Он помнил, каким пришёл когда-то на берег этого ручья. Романтичным, всё ещё чувствительным, несмотря на проведённые в пансионе Гильдии Убийц годы. И каким ушёл после сцены, которая привела бы в восторг его учителя биологии: мать и дети поедают мать и детей. Закон дикой природы. Казалось, тогда он оставил на этом берегу часть себя — окончательно избавился от всего, что было в его характере мягкого, способного на нежность и искренность. Но все последние месяцы эта часть взывала к нему, напоминала о себе, заставляла тосковать по тому миру, каким его видел юный Хэвлок.
Что бы он подумал обо всём этом, окажись сейчас рядом? Ветинари почудилось, что он видит его рядом: юношу, ещё не шокированного жестокостью вселенной, ещё верящего в счастливые финалы — не только для других, обычных людей, которым достаточно малого, но и для себя самого. “Забери меня с собой, — внезапно сказало видение. — Я слишком долго был заперт здесь. Я устал.”

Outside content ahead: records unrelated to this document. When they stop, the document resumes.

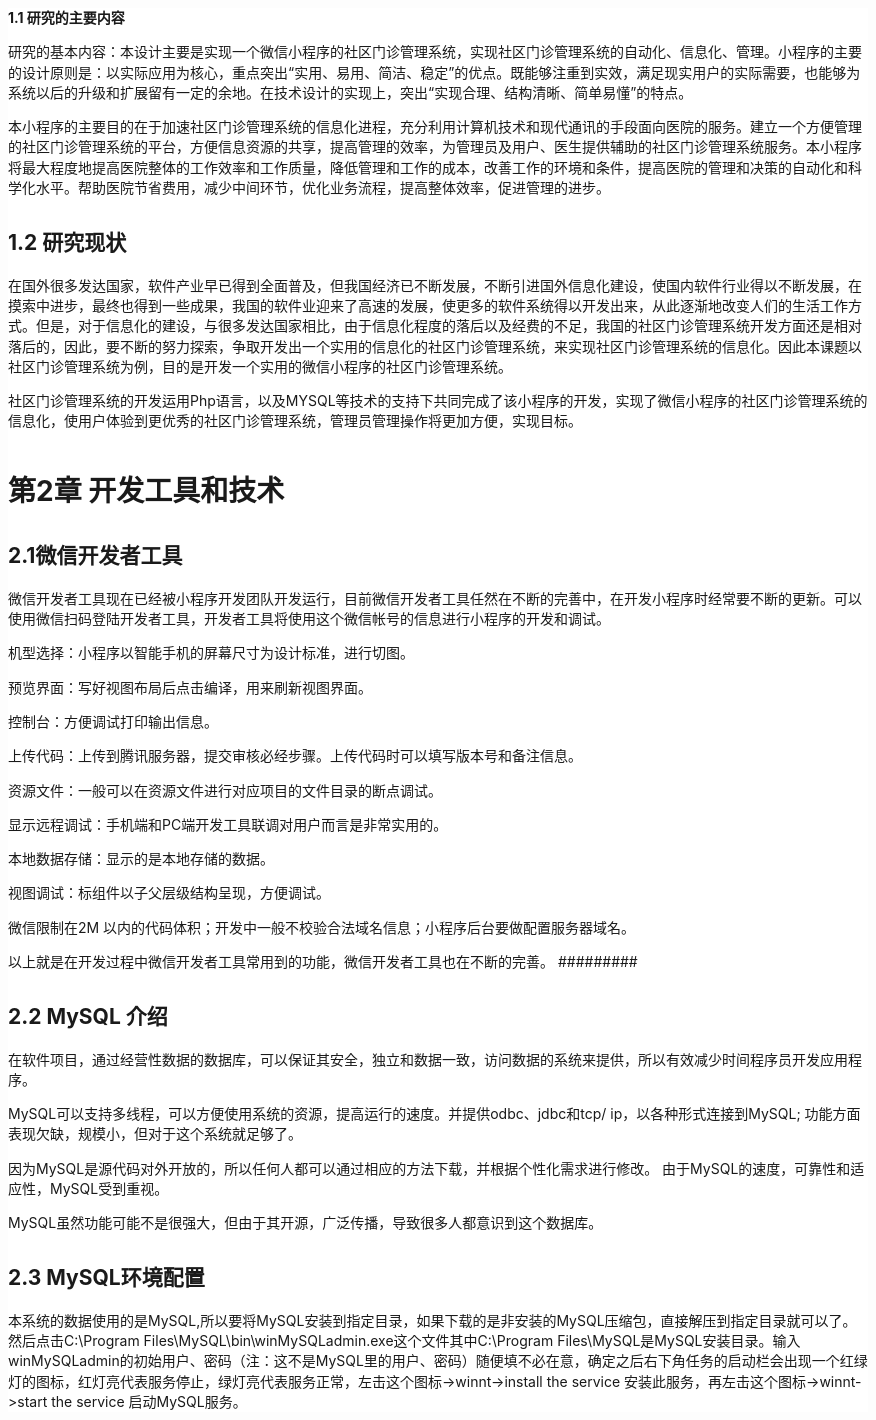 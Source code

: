 **1.1 研究的主要内容**

研究的基本内容：本设计主要是实现一个微信小程序的社区门诊管理系统，实现社区门诊管理系统的自动化、信息化、管理。小程序的主要的设计原则是：以实际应用为核心，重点突出“实用、易用、简洁、稳定”的优点。既能够注重到实效，满足现实用户的实际需要，也能够为系统以后的升级和扩展留有一定的余地。在技术设计的实现上，突出“实现合理、结构清晰、简单易懂”的特点。

本小程序的主要目的在于加速社区门诊管理系统的信息化进程，充分利用计算机技术和现代通讯的手段面向医院的服务。建立一个方便管理的社区门诊管理系统的平台，方便信息资源的共享，提高管理的效率，为管理员及用户、医生提供辅助的社区门诊管理系统服务。本小程序将最大程度地提高医院整体的工作效率和工作质量，降低管理和工作的成本，改善工作的环境和条件，提高医院的管理和决策的自动化和科学化水平。帮助医院节省费用，减少中间环节，优化业务流程，提高整体效率，促进管理的进步。
## **1.2 研究现状**
在国外很多发达国家，软件产业早已得到全面普及，但我国经济已不断发展，不断引进国外信息化建设，使国内软件行业得以不断发展，在摸索中进步，最终也得到一些成果，我国的软件业迎来了高速的发展，使更多的软件系统得以开发出来，从此逐渐地改变人们的生活工作方式。但是，对于信息化的建设，与很多发达国家相比，由于信息化程度的落后以及经费的不足，我国的社区门诊管理系统开发方面还是相对落后的，因此，要不断的努力探索，争取开发出一个实用的信息化的社区门诊管理系统，来实现社区门诊管理系统的信息化。因此本课题以社区门诊管理系统为例，目的是开发一个实用的微信小程序的社区门诊管理系统。

社区门诊管理系统的开发运用Php语言，以及MYSQL等技术的支持下共同完成了该小程序的开发，实现了微信小程序的社区门诊管理系统的信息化，使用户体验到更优秀的社区门诊管理系统，管理员管理操作将更加方便，实现目标。

# 第2章  开发工具和技术

## 2.1微信开发者工具
微信开发者工具现在已经被小程序开发团队开发运行，目前微信开发者工具任然在不断的完善中，在开发小程序时经常要不断的更新。可以使用微信扫码登陆开发者工具，开发者工具将使用这个微信帐号的信息进行小程序的开发和调试。

机型选择：小程序以智能手机的屏幕尺寸为设计标准，进行切图。

预览界面：写好视图布局后点击编译，用来刷新视图界面。

控制台：方便调试打印输出信息。

上传代码：上传到腾讯服务器，提交审核必经步骤。上传代码时可以填写版本号和备注信息。

资源文件：一般可以在资源文件进行对应项目的文件目录的断点调试。

显示远程调试：手机端和PC端开发工具联调对用户而言是非常实用的。

本地数据存储：显示的是本地存储的数据。

视图调试：标组件以子父层级结构呈现，方便调试。

微信限制在2M 以内的代码体积；开发中一般不校验合法域名信息；小程序后台要做配置服务器域名。

以上就是在开发过程中微信开发者工具常用到的功能，微信开发者工具也在不断的完善。
#########

## **2.2 MySQL 介绍**
在软件项目，通过经营性数据的数据库，可以保证其安全，独立和数据一致，访问数据的系统来提供，所以有效减少时间程序员开发应用程序。

MySQL可以支持多线程，可以方便使用系统的资源，提高运行的速度。并提供odbc、jdbc和tcp/ ip，以各种形式连接到MySQL; 功能方面表现欠缺，规模小，但对于这个系统就足够了。

因为MySQL是源代码对外开放的，所以任何人都可以通过相应的方法下载，并根据个性化需求进行修改。 由于MySQL的速度，可靠性和适应性，MySQL受到重视。

MySQL虽然功能可能不是很强大，但由于其开源，广泛传播，导致很多人都意识到这个数据库。
## **2.3 MySQL环境配置**
本系统的数据使用的是MySQL,所以要将MySQL安装到指定目录，如果下载的是非安装的MySQL压缩包，直接解压到指定目录就可以了。然后点击C:\Program Files\MySQL\bin\winMySQLadmin.exe这个文件其中C:\Program Files\MySQL是MySQL安装目录。输入winMySQLadmin的初始用户、密码（注：这不是MySQL里的用户、密码）随便填不必在意，确定之后右下角任务的启动栏会出现一个红绿灯的图标，红灯亮代表服务停止，绿灯亮代表服务正常，左击这个图标->winnt->install the service 安装此服务，再左击这个图标->winnt->start the service 启动MySQL服务。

Хэвлок кивнул, вспоминая, что было время, когда он думал о себе как о человеке с именем, а не о потомке рода Ветинари, занимающим должность патриция. В последние годы собственное имя не раздражало его только в устах двух людей: леди Сибиллы и аркканцлера Чудакулли. Было непривычно обратиться по имени к себе. И чертовски любопытно услышать, как его имя прозвучит в устах Гленды.
Гленда… Да, пожалуй, эта его часть, о которой он забыл на долгие годы, могла бы с ней договориться.
Он поднялся и уже развернулся к карете, когда перед ним внезапно возник незнакомец. Нельзя было даже сказать, что он как из-под земли вырос, скорее, соткался из воздуха.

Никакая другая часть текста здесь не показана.